Unbeknownst to many people today is the fact that pharmaceutical drugs are largely derived from natural herbs and plants that have been chemically synthesized into patented, isolated drug formulas. And Satori's approach with black cohosh is no different, as the company hopes to eventually conduct human clinical trials on an isolated, synthesized version of the compound in question to verify that it actually does target amyloid beta 42, the protein that many researchers believe is connected with Alzheimer's development.
Buildup of beta amyloid proteins in the brain is a hallmark of Alzheimer's disease, as this process is believed to degrade nerve cells in the brain and block proper nerve function. And when secretases, which are enzymes that promote the production of beta amyloid proteins, begin to dysfunction, the body is unable to successfully break them apart and prevent them from lodging in the brain.

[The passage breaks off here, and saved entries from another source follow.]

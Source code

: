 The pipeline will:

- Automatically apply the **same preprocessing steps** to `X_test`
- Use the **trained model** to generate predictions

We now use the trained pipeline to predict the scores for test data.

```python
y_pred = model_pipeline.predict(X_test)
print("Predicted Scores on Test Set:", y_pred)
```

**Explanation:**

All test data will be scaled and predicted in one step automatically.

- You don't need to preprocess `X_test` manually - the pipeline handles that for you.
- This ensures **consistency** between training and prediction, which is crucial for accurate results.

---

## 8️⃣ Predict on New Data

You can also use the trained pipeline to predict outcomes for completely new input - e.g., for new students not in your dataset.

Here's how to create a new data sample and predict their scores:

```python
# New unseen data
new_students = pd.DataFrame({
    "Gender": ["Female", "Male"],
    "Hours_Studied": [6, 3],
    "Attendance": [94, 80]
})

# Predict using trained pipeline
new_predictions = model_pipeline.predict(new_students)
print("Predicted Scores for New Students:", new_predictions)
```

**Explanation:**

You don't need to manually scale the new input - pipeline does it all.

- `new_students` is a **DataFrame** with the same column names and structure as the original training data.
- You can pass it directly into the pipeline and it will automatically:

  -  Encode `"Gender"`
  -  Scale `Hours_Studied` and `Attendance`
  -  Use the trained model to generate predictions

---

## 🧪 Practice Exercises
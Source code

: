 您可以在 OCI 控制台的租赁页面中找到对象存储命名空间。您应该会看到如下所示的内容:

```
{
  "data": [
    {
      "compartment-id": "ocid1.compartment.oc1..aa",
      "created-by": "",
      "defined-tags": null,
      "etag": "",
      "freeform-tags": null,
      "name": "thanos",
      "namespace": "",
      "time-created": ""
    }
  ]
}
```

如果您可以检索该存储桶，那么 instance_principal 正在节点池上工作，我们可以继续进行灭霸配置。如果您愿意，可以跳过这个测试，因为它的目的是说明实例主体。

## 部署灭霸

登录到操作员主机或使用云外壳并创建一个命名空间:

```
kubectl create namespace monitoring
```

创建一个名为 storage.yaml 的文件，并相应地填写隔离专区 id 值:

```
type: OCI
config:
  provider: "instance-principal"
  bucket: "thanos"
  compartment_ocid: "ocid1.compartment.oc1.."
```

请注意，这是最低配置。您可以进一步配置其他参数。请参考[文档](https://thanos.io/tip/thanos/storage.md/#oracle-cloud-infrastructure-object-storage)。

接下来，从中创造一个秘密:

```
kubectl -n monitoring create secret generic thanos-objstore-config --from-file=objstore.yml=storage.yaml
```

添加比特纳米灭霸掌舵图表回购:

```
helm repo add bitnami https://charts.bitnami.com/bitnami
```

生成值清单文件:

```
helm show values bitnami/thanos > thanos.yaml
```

But the substance identified in black cohosh, which was the result of work being done at the Mayo Clinic, reportedly binds with a specific enzyme known as gamma secretase that promotes the production of beta amyloid proteins, and stops them from forming in the brain. And unlike previous secretase inhibitor drugs that blocked all amyloid-promoting enzymes, including those that performed beneficial functions, natural black cohosh appears to block just those that are harmful while leaving the others alone.
"The molecule found at Mayo is a minor constituent of black cohosh that modulates gamma secretase," said Jeff Ives, CEO of Satori, concerning the findings. "It's a unique chemical series."
As good as this news is, however, it is important to note that Satori does not necessarily plan to utilize black cohosh extract in its natural form for treatment -- the company will likely break it apart, patent it, and sell it as an FDA-approved drug in the future. And as we all know, whenever a natural substance is artificially synthesized and separated from its other natural cofactors, negative side effects emerge.
On the other hand, it would appear as though taking black cohosh extract as it is currently available might be an effective way to prevent or even mitigate Alzheimer's symptoms without the need for an actual drug.